── Dataset content

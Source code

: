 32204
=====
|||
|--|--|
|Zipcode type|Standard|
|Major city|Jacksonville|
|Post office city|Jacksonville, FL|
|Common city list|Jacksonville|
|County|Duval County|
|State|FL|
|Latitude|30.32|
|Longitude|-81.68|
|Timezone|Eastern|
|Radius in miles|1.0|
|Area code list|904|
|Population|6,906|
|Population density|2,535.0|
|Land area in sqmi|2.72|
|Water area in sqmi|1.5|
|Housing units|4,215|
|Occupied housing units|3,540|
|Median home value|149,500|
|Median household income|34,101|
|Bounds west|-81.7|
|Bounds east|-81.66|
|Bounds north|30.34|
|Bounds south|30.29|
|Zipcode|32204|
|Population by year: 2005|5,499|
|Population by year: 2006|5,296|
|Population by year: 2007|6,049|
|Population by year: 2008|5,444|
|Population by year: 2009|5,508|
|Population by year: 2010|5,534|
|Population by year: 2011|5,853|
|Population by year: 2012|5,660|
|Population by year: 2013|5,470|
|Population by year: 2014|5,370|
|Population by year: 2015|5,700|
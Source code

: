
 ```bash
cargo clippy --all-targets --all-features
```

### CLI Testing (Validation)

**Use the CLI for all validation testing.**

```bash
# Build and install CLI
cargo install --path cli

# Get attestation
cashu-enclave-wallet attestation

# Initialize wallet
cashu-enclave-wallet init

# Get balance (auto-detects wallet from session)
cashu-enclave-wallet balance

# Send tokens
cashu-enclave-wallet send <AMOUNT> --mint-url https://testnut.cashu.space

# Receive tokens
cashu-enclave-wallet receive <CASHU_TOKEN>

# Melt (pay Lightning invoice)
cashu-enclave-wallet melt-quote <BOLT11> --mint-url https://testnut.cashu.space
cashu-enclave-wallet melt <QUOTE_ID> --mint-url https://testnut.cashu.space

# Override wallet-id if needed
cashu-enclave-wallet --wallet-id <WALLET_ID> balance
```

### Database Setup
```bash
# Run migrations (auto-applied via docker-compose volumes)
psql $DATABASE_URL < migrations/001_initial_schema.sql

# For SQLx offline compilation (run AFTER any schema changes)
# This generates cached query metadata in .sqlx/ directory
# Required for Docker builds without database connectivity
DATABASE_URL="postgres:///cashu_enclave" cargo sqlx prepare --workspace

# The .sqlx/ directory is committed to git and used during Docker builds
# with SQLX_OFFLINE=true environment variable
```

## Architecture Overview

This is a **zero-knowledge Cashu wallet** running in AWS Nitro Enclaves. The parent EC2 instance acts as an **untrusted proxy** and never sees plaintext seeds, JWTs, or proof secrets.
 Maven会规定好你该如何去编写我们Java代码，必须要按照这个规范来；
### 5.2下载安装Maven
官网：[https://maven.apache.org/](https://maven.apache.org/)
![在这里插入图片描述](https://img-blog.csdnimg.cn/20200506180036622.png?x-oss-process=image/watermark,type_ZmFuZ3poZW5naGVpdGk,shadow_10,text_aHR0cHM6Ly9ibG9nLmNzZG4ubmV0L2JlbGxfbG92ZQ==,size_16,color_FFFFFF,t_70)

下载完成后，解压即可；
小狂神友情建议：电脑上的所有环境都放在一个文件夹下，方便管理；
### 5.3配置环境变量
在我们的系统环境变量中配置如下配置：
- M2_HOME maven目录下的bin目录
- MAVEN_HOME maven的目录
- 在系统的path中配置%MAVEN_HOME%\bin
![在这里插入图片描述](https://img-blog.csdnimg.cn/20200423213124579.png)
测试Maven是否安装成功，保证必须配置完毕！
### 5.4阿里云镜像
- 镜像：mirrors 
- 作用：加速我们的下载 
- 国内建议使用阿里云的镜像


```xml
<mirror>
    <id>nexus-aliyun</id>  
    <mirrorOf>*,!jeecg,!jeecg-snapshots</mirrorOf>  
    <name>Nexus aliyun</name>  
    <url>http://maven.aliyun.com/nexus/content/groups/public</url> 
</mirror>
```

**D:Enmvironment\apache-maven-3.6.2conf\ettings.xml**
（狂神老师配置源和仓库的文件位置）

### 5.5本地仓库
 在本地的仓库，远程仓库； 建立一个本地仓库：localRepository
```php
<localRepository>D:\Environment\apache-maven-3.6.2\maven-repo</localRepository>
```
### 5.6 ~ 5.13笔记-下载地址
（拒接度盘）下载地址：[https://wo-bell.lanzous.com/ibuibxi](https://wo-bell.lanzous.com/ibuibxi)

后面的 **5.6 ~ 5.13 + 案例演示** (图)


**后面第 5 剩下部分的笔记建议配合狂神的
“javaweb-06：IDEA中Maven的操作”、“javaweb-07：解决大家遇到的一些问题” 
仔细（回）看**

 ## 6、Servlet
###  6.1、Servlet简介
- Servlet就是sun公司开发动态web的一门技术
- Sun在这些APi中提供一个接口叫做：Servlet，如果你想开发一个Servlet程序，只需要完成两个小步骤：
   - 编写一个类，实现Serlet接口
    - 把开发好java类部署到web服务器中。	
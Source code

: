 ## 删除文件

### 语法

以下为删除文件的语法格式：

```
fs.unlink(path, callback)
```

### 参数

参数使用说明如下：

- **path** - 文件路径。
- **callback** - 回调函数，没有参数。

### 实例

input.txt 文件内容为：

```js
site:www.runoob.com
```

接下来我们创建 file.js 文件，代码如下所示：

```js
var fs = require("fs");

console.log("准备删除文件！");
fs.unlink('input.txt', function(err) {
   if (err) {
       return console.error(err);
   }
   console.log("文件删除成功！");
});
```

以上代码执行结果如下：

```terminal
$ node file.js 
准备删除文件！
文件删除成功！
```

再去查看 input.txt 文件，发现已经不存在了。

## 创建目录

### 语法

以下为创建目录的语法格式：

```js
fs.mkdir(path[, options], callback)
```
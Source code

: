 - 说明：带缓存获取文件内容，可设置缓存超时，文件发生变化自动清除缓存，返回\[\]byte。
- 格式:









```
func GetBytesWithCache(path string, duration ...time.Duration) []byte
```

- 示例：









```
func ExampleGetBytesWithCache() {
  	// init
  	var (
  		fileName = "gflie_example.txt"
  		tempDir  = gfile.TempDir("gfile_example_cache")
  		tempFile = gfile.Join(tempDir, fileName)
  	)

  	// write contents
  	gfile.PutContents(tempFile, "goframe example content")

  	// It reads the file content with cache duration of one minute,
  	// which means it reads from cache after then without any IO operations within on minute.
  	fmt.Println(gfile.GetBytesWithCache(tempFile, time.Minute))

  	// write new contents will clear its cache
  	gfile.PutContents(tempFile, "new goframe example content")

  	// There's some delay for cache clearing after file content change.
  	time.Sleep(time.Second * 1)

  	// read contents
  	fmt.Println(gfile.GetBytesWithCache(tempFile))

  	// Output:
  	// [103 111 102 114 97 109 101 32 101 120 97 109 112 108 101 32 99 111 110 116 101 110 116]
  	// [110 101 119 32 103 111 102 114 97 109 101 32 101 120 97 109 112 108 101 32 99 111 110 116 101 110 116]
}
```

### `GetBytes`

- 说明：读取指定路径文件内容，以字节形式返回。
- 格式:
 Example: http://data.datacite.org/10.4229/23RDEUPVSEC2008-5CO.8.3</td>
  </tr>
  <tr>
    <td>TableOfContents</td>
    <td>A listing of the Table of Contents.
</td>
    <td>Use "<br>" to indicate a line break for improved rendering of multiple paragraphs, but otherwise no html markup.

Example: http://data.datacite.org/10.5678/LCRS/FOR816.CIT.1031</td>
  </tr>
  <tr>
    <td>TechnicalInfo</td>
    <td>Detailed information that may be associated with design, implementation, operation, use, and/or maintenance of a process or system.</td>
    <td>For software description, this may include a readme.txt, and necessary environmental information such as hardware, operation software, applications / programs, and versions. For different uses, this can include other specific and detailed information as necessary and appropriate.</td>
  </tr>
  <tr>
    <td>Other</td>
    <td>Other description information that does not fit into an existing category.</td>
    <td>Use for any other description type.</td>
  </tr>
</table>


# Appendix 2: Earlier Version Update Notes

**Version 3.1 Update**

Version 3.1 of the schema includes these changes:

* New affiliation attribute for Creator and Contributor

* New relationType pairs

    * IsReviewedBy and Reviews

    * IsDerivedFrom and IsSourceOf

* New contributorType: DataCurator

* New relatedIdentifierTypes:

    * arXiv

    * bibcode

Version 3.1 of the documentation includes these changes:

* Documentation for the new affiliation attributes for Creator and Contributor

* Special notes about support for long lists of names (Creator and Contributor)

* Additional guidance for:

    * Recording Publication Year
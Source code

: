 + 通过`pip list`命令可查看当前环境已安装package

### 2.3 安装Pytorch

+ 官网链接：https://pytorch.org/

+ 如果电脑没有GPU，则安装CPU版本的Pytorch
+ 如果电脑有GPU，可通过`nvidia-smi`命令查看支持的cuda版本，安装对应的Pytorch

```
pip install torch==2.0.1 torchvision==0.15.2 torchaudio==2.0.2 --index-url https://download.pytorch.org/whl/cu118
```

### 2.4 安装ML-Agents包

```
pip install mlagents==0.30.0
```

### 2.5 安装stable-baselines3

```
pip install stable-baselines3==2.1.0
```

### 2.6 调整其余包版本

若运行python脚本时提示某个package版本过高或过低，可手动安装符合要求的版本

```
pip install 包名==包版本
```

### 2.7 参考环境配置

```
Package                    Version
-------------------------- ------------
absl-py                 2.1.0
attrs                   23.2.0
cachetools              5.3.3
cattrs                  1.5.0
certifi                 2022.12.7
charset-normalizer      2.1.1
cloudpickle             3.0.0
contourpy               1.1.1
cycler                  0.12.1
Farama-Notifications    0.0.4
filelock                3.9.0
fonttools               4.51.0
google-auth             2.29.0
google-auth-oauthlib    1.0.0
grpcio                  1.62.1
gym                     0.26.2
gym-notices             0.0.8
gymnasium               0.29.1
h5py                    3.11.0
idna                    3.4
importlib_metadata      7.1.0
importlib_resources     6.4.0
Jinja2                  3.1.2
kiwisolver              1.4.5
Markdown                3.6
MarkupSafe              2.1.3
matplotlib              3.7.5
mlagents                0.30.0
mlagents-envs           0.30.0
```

────

= Task goal =
Which lines of the data above contain the string "Update"? Copy each of them.

= Solution to the problem =
# Appendix 2: Earlier Version Update Notes
**Version 3.1 Update**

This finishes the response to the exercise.